Jorge L. Ruas, Lorenz Poellinger^§, and Teresa Pereira^¶

From the Department of Cell and Molecular Biology, Karolinska Institutet, S-171 77 Stockholm, Sweden

The hypoxia-inducible factor-1 (HIF-1) is a key regulator of adaptive responses to hypoxia. HIF-1 has two independent transactivation domains (TADs). Whereas the N-terminal TAD (N-TAD) also constitutes a degradation box, the C-terminal TAD (C-TAD) functions in a strictly hypoxia-inducible fashion. Oxygen-dependent hydroxylation of an asparagine residue has recently been reported to regulate C-TAD function by disrupting the interaction with the CH1 domain of the p300/CBP coactivator at normoxia. Here we have performed alanine-scanning mutagenesis of a predicted -helix within the C-TAD of mouse HIF-1 to identify residues important for transactivation and interaction of the C-TAD with transcriptional coactivators. We observed that several hydrophobic residues, Ile⁸⁰², Leu⁸⁰⁸, Leu⁸¹⁴, Leu⁸¹⁵, and Leu⁸¹⁸, were critical for transactivation and binding to the CH1 domain of CBP in hypoxic cells.
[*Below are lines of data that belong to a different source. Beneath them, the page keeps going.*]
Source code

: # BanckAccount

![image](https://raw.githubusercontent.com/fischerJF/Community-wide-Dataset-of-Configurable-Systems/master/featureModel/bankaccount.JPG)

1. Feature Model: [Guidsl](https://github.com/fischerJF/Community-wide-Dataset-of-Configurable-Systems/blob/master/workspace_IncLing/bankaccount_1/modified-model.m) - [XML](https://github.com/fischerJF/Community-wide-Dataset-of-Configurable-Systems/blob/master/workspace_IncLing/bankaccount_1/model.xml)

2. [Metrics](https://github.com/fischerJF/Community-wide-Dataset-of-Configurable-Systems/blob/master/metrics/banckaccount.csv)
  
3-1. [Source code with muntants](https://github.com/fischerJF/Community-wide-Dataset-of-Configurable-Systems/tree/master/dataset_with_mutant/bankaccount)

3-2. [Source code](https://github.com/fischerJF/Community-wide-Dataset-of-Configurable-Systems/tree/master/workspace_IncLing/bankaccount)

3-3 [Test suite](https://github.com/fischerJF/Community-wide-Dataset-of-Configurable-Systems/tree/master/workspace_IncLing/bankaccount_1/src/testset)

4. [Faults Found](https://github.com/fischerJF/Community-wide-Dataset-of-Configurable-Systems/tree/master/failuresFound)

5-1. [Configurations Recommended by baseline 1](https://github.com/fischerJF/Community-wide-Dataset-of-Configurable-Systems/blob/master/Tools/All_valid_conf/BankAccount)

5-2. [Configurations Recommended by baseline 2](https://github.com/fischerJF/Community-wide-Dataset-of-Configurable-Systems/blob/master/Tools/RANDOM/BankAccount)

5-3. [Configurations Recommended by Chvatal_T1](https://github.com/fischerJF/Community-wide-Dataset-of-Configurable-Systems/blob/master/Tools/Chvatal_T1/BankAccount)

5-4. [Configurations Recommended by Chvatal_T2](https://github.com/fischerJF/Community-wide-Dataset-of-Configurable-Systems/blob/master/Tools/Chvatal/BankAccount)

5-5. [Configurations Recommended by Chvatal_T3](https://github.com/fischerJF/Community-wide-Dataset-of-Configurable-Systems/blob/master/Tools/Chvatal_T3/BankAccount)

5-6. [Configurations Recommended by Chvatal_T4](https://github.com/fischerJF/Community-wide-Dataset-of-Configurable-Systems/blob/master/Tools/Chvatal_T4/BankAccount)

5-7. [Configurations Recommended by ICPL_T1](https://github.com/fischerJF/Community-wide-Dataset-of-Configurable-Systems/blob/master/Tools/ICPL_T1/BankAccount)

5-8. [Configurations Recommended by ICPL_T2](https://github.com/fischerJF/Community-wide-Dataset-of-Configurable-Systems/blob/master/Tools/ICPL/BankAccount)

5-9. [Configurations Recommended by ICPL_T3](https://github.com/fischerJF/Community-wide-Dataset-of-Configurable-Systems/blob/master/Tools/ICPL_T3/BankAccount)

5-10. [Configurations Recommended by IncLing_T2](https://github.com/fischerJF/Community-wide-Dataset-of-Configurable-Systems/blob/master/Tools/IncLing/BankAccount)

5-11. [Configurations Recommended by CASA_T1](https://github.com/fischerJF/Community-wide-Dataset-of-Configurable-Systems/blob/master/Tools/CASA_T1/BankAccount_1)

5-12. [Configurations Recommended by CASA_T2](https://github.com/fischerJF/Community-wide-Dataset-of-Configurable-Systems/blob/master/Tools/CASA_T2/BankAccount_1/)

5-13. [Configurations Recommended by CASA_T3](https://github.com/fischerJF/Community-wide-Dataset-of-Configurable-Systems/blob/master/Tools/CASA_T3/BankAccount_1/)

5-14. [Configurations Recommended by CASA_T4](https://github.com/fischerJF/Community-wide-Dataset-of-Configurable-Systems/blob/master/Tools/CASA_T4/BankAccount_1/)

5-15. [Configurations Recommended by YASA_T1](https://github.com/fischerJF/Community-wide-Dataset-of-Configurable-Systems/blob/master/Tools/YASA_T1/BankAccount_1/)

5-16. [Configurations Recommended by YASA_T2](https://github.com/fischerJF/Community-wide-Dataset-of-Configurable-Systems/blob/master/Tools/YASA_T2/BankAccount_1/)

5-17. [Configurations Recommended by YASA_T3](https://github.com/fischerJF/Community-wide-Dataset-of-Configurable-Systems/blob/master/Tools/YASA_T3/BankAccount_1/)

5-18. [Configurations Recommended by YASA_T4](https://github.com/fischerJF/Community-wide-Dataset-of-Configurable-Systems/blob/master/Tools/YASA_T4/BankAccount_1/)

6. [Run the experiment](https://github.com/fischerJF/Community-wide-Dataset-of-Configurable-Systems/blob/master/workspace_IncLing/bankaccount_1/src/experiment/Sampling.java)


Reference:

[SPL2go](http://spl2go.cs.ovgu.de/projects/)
Moreover, E812A/E813A and D819A mutations impaired hypoxia-dependent transactivation without disrupting binding to CH1. In the context of full-length HIF-1, mutation of the leucine residues conferred conformational changes to the protein and significantly reduced the transactivation function as well as functional interaction with the transcriptional coactivators CBP and SRC-1. These mutations also affected intranuclear redistribution of HIF-1 in the presence of CBP, indicating that the integrity of the C-TAD is critical for intracellular localization of mouse HIF-1.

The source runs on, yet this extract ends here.